My paper takes this watershed in Bach's life as a point of departure. In contrast to earlier run-ins with authorities when Bach chose a change in employment - much to his benefit, he decides in the end to stay on in Leipzig. Is this different mode of Bach's conflict resolution to be seen as a retreat from his previous assertive pattern or as withdrawal into the inner citadel of the self by overcoming in accordance with his own standards the grip of distasteful authority? Is the striving toward autonomy and independence that Bach asserted so strongly in past confrontations now transformed into an inward motion?

To study the scope of Bach's vulnerability in his relations with authorities and his various patterns of conflict resolution, I propose to look at Bach's first documented authority conflict arising from his brother Johann Christoph’s confiscating a manuscript that Sebastian had copied behind his back. Johann Christoph owned the manuscript and had forbidden Sebastian to use it. Due to the closeness of this incident to the traumatic loss of both of Bach's parents at age nine, I will conceptualize some of Bach's behaviors in the light of recent research on coping with trauma and trauma recovery.
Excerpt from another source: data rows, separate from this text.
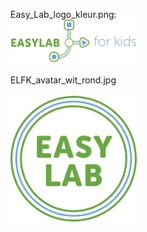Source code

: Easy_Lab_logo_kleur.png:<br>
<img src="https://github.com/pappavis/Easylab4kids_lessen/blob/master/plaatjes/Easy_Lab_logo_kleur.png?raw=true" width="40%" height="40%"><br><br>
ELFK_avatar_wit_rond.jpg<br><br>
<img src="https://github.com/pappavis/Easylab4kids_lessen/blob/master/plaatjes/ELFK_avatar_wit_rond.jpg?raw=true" width="40%" height="40%"><br>
<br>
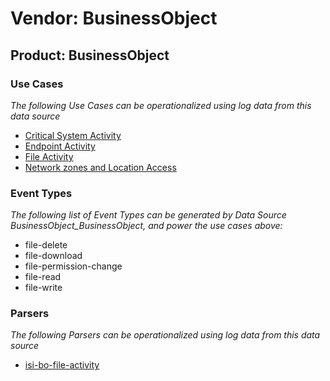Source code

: Vendor: BusinessObject
======================
Product: BusinessObject
-----------------------

### Use Cases

_The following Use Cases can be operationalized using log data from this data source_

* [Critical System Activity](usecase_critical_system_activity.md)
* [Endpoint Activity](usecase_endpoint_activity.md)
* [File Activity](usecase_file_activity.md)
* [Network zones and Location Access](usecase_network_zones_and_location_access.md)


### Event Types

_The following list of Event Types can be generated by Data Source BusinessObject_BusinessObject, and power the use cases above:_

- file-delete
- file-download
- file-permission-change
- file-read
- file-write


### Parsers

_The following Parsers can be operationalized using log data from this data source_

* [isi-bo-file-activity](parserContent_isi-bo-file-activity.md)
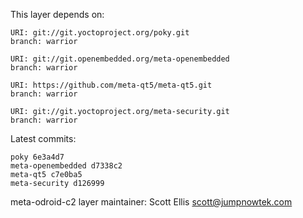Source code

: This layer depends on:

    URI: git://git.yoctoproject.org/poky.git
    branch: warrior

    URI: git://git.openembedded.org/meta-openembedded
    branch: warrior

    URI: https://github.com/meta-qt5/meta-qt5.git
    branch: warrior

    URI: git://git.yoctoproject.org/meta-security.git
    branch: warrior 

Latest commits:

    poky 6e3a4d7
    meta-openembedded d7338c2
    meta-qt5 c7e0ba5
    meta-security d126999

meta-odroid-c2 layer maintainer: Scott Ellis <scott@jumpnowtek.com>
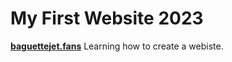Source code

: # My First Website 2023
**[baguettejet.fans](https://baguettejet.fans/)**
Learning how to create a webiste.
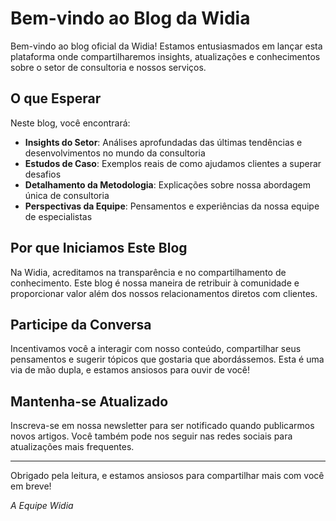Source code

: # Bem-vindo ao Blog da Widia

Bem-vindo ao blog oficial da Widia! Estamos entusiasmados em lançar esta plataforma onde compartilharemos insights, atualizações e conhecimentos sobre o setor de consultoria e nossos serviços.

## O que Esperar

Neste blog, você encontrará:

- **Insights do Setor**: Análises aprofundadas das últimas tendências e desenvolvimentos no mundo da consultoria
- **Estudos de Caso**: Exemplos reais de como ajudamos clientes a superar desafios
- **Detalhamento da Metodologia**: Explicações sobre nossa abordagem única de consultoria
- **Perspectivas da Equipe**: Pensamentos e experiências da nossa equipe de especialistas

## Por que Iniciamos Este Blog

Na Widia, acreditamos na transparência e no compartilhamento de conhecimento. Este blog é nossa maneira de retribuir à comunidade e proporcionar valor além dos nossos relacionamentos diretos com clientes.

## Participe da Conversa

Incentivamos você a interagir com nosso conteúdo, compartilhar seus pensamentos e sugerir tópicos que gostaria que abordássemos. Esta é uma via de mão dupla, e estamos ansiosos para ouvir de você!

## Mantenha-se Atualizado

Inscreva-se em nossa newsletter para ser notificado quando publicarmos novos artigos. Você também pode nos seguir nas redes sociais para atualizações mais frequentes.

---

Obrigado pela leitura, e estamos ansiosos para compartilhar mais com você em breve!

*A Equipe Widia*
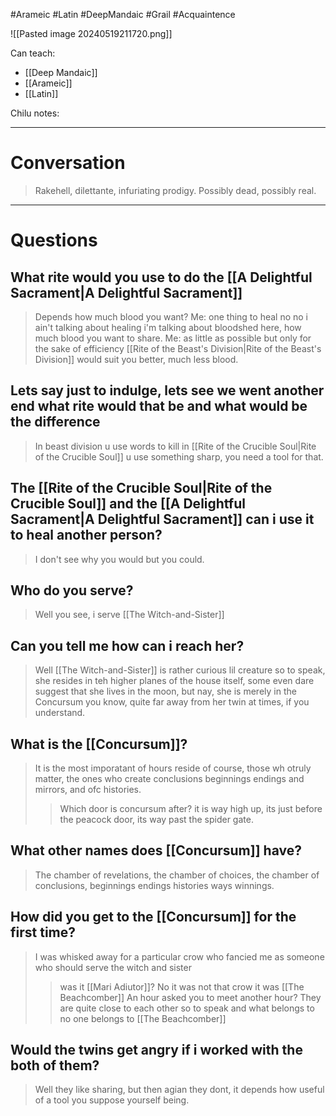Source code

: #Arameic #Latin #DeepMandaic #Grail #Acquaintence 

![[Pasted image 20240519211720.png]]

Can teach:
- [[Deep Mandaic]]
- [[Arameic]]
- [[Latin]]

Chilu notes:

___

# Conversation

>Rakehell, dilettante, infuriating prodigy. Possibly dead, possibly real.

___

# Questions

## What rite would you use to do the [[A Delightful Sacrament|A Delightful Sacrament]]
>Depends how much blood you want?
>Me: one thing to heal
>no no i ain't talking about healing i'm talking about bloodshed here, how much blood you want to share.
>Me: as little as possible but only for the sake of efficiency
>[[Rite of the Beast's Division|Rite of the Beast's Division]] would suit you better, much less blood.
## Lets say just to indulge, lets see we went another end what rite would that be and what would be the difference
>In beast division u use words to kill
>in [[Rite of the Crucible Soul|Rite of the Crucible Soul]] u use something sharp, you need a tool for that.
## The [[Rite of the Crucible Soul|Rite of the Crucible Soul]] and the [[A Delightful Sacrament|A Delightful Sacrament]] can i use it to heal another person?
>I don't see why you would but you could.
## Who do you serve?
>Well you see, i serve [[The Witch-and-Sister]]
## Can you tell me how can i reach her?
>Well [[The Witch-and-Sister]] is rather curious lil creature so to speak, she resides in teh higher planes of the house itself, some even dare suggest that she lives in the moon, but nay, she is merely in the Concursum you know, quite far away from her twin at times, if you understand.
## What is the [[Concursum]]?
>It is the most imporatant of hours reside of course, those wh otruly matter, the ones who create conclusions beginnings endings and mirrors, and ofc histories.
>>Which door is concursum after?
>it is way high up, its just before the peacock door, its way past the spider gate.
## What other names does [[Concursum]] have?
>The chamber of revelations, the chamber of choices, the chamber of conclusions, beginnings endings histories ways winnings.
## How did you get to the [[Concursum]] for the first time?
>I was whisked away for a particular crow who fancied me as someone who should serve the witch and sister
>>was it [[Mari Adiutor]]?
>No it was not that crow it was [[The Beachcomber]]
>>An hour asked you to meet another hour?
>They are quite close to each other so to speak
>>and what belongs to no one belongs to [[The Beachcomber]]
## Would the twins get angry if i worked with the both of them?
>Well they like sharing, but then agian they dont, it depends how useful of a tool you suppose yourself being.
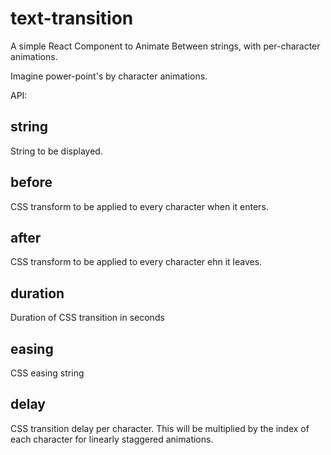 # text-transition

A simple React Component to Animate Between strings, with per-character animations.

Imagine power-point's by character animations.

API:

## string
  String to be displayed.

## before
  CSS transform to be applied to every character when it enters.

## after
  CSS transform to be applied to every character ehn it leaves.

## duration
  Duration of CSS transition in seconds

## easing
  CSS easing string

## delay
  CSS transition delay per character. This will be multiplied by the index of each character for linearly staggered animations.


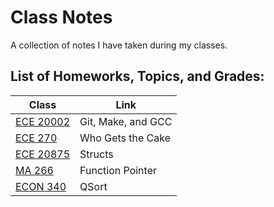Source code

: # Class Notes
A collection of notes I have taken during my classes.

## List of Homeworks, Topics, and Grades:


| Class     | Link
| ------------ | -------------------------
| [ECE 20002](/HW%2001) | Git, Make, and GCC
| [ECE 270](/HW%2002) | Who Gets the Cake
| [ECE 20875](/HW%2003) | Structs
| [MA 266](/HW%2004) | Function Pointer
| [ECON 340](/HW%2005) | QSort
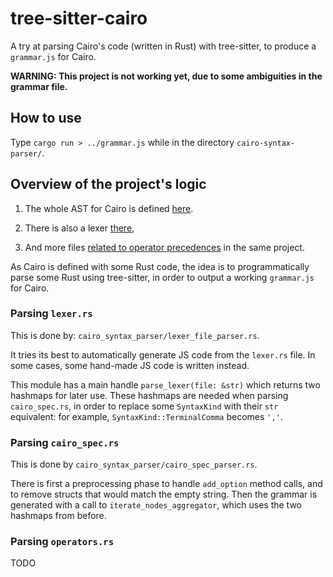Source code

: # tree-sitter-cairo
A try at parsing Cairo's code (written in Rust) with tree-sitter, to produce a `grammar.js` for Cairo.

**WARNING: This project is not working yet, due to some ambiguities in the grammar file.**

## How to use
Type `cargo run > ../grammar.js` while in the directory `cairo-syntax-parser/`. 

## Overview of the project's logic

1. The whole AST for Cairo is defined [here](https://github.com/starkware-libs/cairo/blob/main/crates/cairo-lang-syntax-codegen/src/cairo_spec.rs).

2. There is also a lexer [there](https://github.com/starkware-libs/cairo/blob/main/crates/cairo-lang-parser/src/lexer.rs),
3. And more files [related to operator precedences](https://github.com/starkware-libs/cairo/blob/main/crates/cairo-lang-parser/src/operators.rs
) in the same project.

 As Cairo is defined with some Rust code, the idea is to programmatically parse some Rust using tree-sitter, in order to output a working `grammar.js` for Cairo. 
 
 ### Parsing `lexer.rs`
 
 This is done by: `cairo_syntax_parser/lexer_file_parser.rs`. 
 
 It tries its best to automatically generate JS code from the `lexer.rs` file. In some cases, some hand-made JS code is written instead.

This module has a main handle `parse_lexer(file: &str)` which returns two hashmaps for later use. These hashmaps are needed when parsing `cairo_spec.rs`, in order to replace some `SyntaxKind` with their `str` equivalent: for example, `SyntaxKind::TerminalComma` becomes `','`.
 
 ### Parsing `cairo_spec.rs`
 
 This is done by `cairo_syntax_parser/cairo_spec_parser.rs`.
 
 There is first a preprocessing phase to handle `add_option` method calls, and to remove structs that would match the empty string.
 Then the grammar is generated with a call to `iterate_nodes_aggregator`, which uses the two hashmaps from before.

### Parsing `operators.rs`
TODO

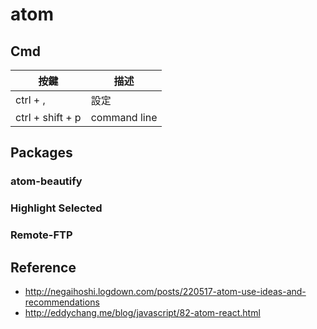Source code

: # atom

## Cmd
|按鍵              |描述          |
|----------------- | ------------ |
| ctrl + ,         | 設定         |
| ctrl + shift + p | command line |

## Packages
### atom-beautify
### Highlight Selected
### Remote-FTP

## Reference
* http://negaihoshi.logdown.com/posts/220517-atom-use-ideas-and-recommendations
* http://eddychang.me/blog/javascript/82-atom-react.html
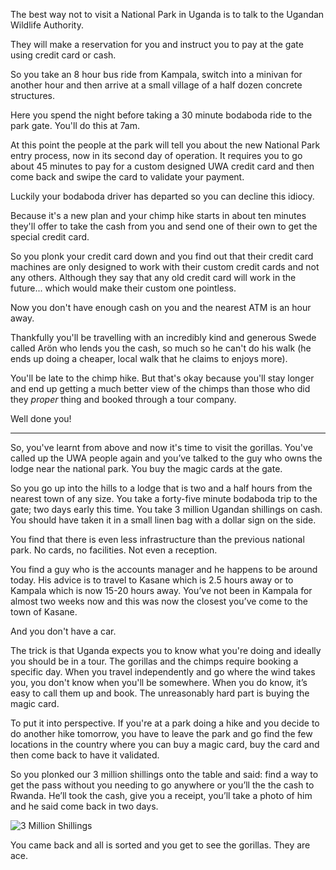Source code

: The best way not to visit a National Park in Uganda is to talk to the Ugandan Wildlife Authority.

They will make a reservation for you and instruct you to pay at the gate using credit card or cash. 

So you take an 8 hour bus ride from Kampala, switch into a minivan for another hour and then arrive at a small village of a half dozen concrete structures. 

Here you spend the night before taking a 30 minute bodaboda ride to the park gate. You'll do this at 7am.

At this point the people at the park will tell you about the new National Park entry process, now in its second day of operation. It requires you to go about 45 minutes to pay for a custom designed UWA credit card and then come back and swipe the card to validate your payment. 

Luckily your bodaboda driver has departed so you can decline this idiocy. 

Because it's a new plan and your chimp hike starts in about ten minutes they'll offer to take the cash from you and send one of their own to get the special credit card. 

So you plonk your credit card down and you find out that their credit card machines are only designed to work with their custom credit cards and not any others. Although they say that any old credit card will work in the future... which would make their custom one pointless. 

Now you don't have enough cash on you and the nearest ATM is an hour away. 

Thankfully you'll be travelling with an incredibly kind and generous Swede called Arön who lends you the cash, so much so he can't do his walk (he ends up doing a cheaper, local walk that he claims to enjoys more).

You'll be late to the chimp hike. But that's okay because you'll stay longer and end up getting a much better view of the chimps than those who did they *proper* thing and booked through a tour company. 

Well done you!

***

So, you've learnt from above and now it's time to visit the gorillas. You've called up the UWA people again and you’ve talked to the guy who owns the lodge near the national park. You buy the magic cards at the gate. 

So you go up into the hills to a lodge that is two and a half hours from the nearest town of any size. You take a forty-five minute bodaboda trip to the gate; two days early this time. You take 3 million Ugandan shillings on cash. You should have taken it in a small linen bag with a dollar sign on the side.

You find that there is even less infrastructure than the previous national park. No cards, no facilities. Not even a reception. 

You find a guy who is the accounts manager and he happens to be around today. His advice is to travel to Kasane which is 2.5 hours away or to Kampala which is now 15-20 hours away. You’ve not been in Kampala for almost two weeks now and this was now the closest you’ve come to the town of Kasane. 

And you don't have a car. 

The trick is that Uganda expects you to know what you're doing and ideally you should be in a tour. The gorillas and the chimps require booking a specific day. When you travel independently and go where the wind takes you, you don't know when you'll be somewhere. When you do know, it’s easy to call them up and book. The unreasonably hard part is buying the magic card. 

To put it into perspective. If you're at a park doing a hike and you decide to do another hike tomorrow, you have to leave the park and go find the few locations in the country where you can buy a magic card, buy the card and then come back to have it validated.

So you plonked our 3 million shillings onto the table and said:  find a way to get the pass without you needing to go anywhere or you’ll the the cash to Rwanda. He’ll took the cash, give you a receipt, you’ll take a photo of him and he said come back in two days. 

![3 Million Shillings](https://s3.amazonaws.com/distributedlife.com/travel/images/DSCF0425.jpg)

You came back and all is sorted and you get to see the gorillas. They are ace.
I will also analyze the achievements and psychological consequences that are manifested in Sebastian's action in carrying out his plan of copying the manuscript in the light of theories of developmental psychology. I intend to show that on the basis of resolving this conflict with his brother Bach finds himself on the course of building a strong unified personality.

 

Tanya Kevorkian (Millersville University): "J.S. Bach’s working conditions in Leipzig: The political and cultural context"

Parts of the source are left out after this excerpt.